Member of the Maryland House of Delegates from the Harford County district
- In office 1852–1853 Serving with Alfred W. Bateman and William B. Stephenson
- In office 1838–1841 Serving with Charles D. Bouldin, Henry H. Johns, Samuel Sutton, C. W. Billingslea, William Whiteford, John C. Polk, James W. Williams, William S. Forwood, Israel D. Maulsby
- In office 1832–1832 Serving with John Forwood, Henry H. Johns, Samuel Sutton
- In office 1826–1829 Serving with Henry H. Johns, James Moores, Samuel Sutton, William Smithson, James Montgomery, Alexander Norris
- In office 1824–1824 Serving with Abraham Jarrett, James Montgomery, Alexander Norris

Personal details
- Born: September 20, 1784 Harford County, Maryland, U.S.
- Died: August 2, 1876 (aged 91) Taylor, Maryland, U.S.
- Resting place: Bethel Presbyterian Church cemetery
- Spouse: Catherine Hutchins
- Children: 8
- Occupation: Politician

= Thomas Hope (American politician) =

American politician (1784–1876)

Thomas Hope Jr. (September 20, 1784 – August 2, 1876) was an American politician from Maryland. He served as a member of the Maryland House of Delegates, representing Harford County, in 1824, from 1826 to 1829, in 1832, from 1838 to 1841 and from 1852 to 1853.

==Early life==
Thomas Hope Jr. was born on September 20, 1784, in Harford County, Maryland, to Thomas Hope. His great-grandfather was known for his service in the Battle of the Boyne.

==Career==
Hope served with John Streett's regiment in the War of 1812. He was a member of Captain Joseph Jenkins's company. He was a farmer.

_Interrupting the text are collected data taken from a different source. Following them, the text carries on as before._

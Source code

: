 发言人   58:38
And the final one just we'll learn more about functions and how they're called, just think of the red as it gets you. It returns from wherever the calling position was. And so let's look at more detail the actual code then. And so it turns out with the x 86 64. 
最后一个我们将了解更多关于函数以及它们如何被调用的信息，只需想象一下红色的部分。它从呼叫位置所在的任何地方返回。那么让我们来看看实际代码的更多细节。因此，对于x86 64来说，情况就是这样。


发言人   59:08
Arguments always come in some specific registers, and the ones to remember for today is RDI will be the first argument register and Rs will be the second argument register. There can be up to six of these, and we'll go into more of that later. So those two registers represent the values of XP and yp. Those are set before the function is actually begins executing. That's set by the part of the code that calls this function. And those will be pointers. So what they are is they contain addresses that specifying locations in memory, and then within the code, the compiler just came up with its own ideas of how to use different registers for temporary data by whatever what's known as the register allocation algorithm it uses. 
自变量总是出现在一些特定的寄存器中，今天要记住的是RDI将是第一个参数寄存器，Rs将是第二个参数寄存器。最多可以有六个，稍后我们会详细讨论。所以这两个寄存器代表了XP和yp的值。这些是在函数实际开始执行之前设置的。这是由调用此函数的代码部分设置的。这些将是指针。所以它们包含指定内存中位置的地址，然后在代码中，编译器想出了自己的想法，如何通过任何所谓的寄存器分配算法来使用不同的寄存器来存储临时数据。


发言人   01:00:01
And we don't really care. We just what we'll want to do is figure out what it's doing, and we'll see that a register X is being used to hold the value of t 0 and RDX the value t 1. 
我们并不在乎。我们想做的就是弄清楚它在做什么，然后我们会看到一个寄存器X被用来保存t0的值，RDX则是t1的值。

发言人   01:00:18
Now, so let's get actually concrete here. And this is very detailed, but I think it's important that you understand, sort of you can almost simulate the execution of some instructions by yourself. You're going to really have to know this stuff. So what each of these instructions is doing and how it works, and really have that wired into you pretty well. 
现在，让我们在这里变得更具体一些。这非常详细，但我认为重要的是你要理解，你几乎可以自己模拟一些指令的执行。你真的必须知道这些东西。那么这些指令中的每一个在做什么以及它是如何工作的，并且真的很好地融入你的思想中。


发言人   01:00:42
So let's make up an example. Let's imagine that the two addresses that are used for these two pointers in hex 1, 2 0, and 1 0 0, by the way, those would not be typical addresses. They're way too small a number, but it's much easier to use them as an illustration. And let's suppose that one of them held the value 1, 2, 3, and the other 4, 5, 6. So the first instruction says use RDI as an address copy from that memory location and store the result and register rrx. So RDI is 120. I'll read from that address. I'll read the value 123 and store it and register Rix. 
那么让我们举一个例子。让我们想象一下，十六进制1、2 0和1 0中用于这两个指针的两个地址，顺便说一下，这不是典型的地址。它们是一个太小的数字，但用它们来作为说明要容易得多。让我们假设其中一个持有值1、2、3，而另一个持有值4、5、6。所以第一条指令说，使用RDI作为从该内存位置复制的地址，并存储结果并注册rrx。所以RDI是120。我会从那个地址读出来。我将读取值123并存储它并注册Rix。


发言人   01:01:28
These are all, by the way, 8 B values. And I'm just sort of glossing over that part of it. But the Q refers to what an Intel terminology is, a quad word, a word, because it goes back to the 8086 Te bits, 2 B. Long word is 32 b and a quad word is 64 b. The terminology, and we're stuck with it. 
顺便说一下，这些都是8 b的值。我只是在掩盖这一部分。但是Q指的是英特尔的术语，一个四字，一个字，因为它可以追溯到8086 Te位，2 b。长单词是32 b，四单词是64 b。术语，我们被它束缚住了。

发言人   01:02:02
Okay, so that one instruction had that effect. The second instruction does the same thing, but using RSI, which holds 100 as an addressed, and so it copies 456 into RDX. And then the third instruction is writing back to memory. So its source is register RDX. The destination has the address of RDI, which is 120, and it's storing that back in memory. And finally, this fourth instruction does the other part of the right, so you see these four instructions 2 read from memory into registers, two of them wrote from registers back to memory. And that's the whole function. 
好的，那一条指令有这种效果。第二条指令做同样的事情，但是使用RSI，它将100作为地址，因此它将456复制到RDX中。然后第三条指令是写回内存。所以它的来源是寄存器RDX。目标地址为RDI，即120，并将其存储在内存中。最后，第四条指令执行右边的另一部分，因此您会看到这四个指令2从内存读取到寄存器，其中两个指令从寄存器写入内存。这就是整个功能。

Hope served as a member of the Maryland House of Delegates, representing Harford County, in 1824, from 1826 to 1829, in 1832, from 1838 to 1841 and from 1852 to 1853. He was a presidential elector for president Andrew Jackson and was a member of the "Glorious Nineteen", a number of electors that challenged members of the Whig Party and advocated that state senators should be elected by the people.

==Personal life==
Hope married Catherine Hutchins of Baltimore County. They had eight children, including William and Ellen. Hope was a member of the Bethel Presbyterian Church.

In April 1876, Hope was run over by a carriage. Hope died on August 2, 1876, at his home near Taylor, Maryland. He was buried at the Bethel Presbyterian Church cemetery.